Exercise instructions: In the entries that follow, find every line containing "übersteigt" and copy it.

Stored data:
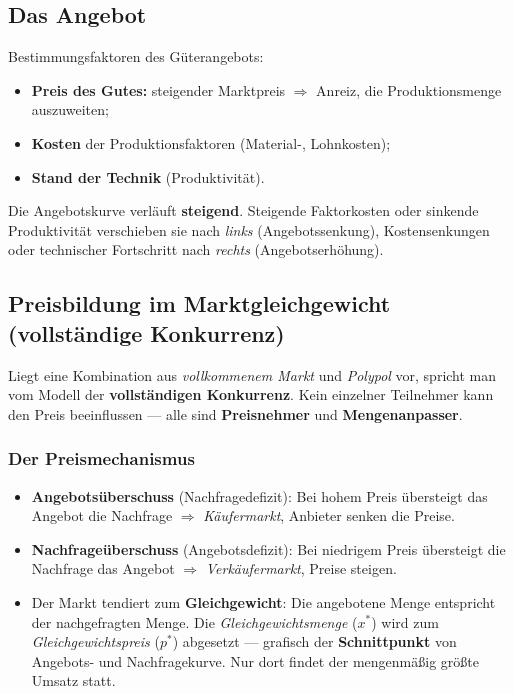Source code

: \documentclass[11pt, a4paper]{article}
\begin{document}
\subsection{Das Angebot}

Bestimmungsfaktoren des Güterangebots:

\begin{itemize}
  \item \textbf{Preis des Gutes:} steigender Marktpreis $\Rightarrow$ Anreiz, die
    Produktionsmenge auszuweiten;
  \item \textbf{Kosten} der Produktionsfaktoren (Material-, Lohnkosten);
  \item \textbf{Stand der Technik} (Produktivität).
\end{itemize}

Die Angebotskurve verläuft \textbf{steigend}. Steigende Faktorkosten oder sinkende
Produktivität verschieben sie nach \emph{links} (Angebotssenkung), Kostensenkungen oder
technischer Fortschritt nach \emph{rechts} (Angebotserhöhung).

\subsection{Preisbildung im Marktgleichgewicht (vollständige Konkurrenz)}

Liegt eine Kombination aus \emph{vollkommenem Markt} und \emph{Polypol} vor, spricht man
vom Modell der \textbf{vollständigen Konkurrenz}. Kein einzelner Teilnehmer kann den Preis
beeinflussen --- alle sind \textbf{Preisnehmer} und \textbf{Mengenanpasser}.

\subsubsection{Der Preismechanismus}

\begin{itemize}
  \item \textbf{Angebotsüberschuss} (Nachfragedefizit): Bei hohem Preis übersteigt das
    Angebot die Nachfrage $\Rightarrow$ \emph{Käufermarkt}, Anbieter senken die Preise.
  \item \textbf{Nachfrageüberschuss} (Angebotsdefizit): Bei niedrigem Preis übersteigt die
    Nachfrage das Angebot $\Rightarrow$ \emph{Verkäufermarkt}, Preise steigen.
  \item Der Markt tendiert zum \textbf{Gleichgewicht}: Die angebotene Menge entspricht der
    nachgefragten Menge. Die \emph{Gleichgewichtsmenge} ($x^*$) wird zum
    \emph{Gleichgewichtspreis} ($p^*$) abgesetzt --- grafisch der \textbf{Schnittpunkt} von
    Angebots- und Nachfragekurve. Nur dort findet der mengenmäßig größte Umsatz statt.
\end{itemize}
\end{document}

Written response:
  \item \textbf{Angebotsüberschuss} (Nachfragedefizit): Bei hohem Preis übersteigt das
  \item \textbf{Nachfrageüberschuss} (Angebotsdefizit): Bei niedrigem Preis übersteigt die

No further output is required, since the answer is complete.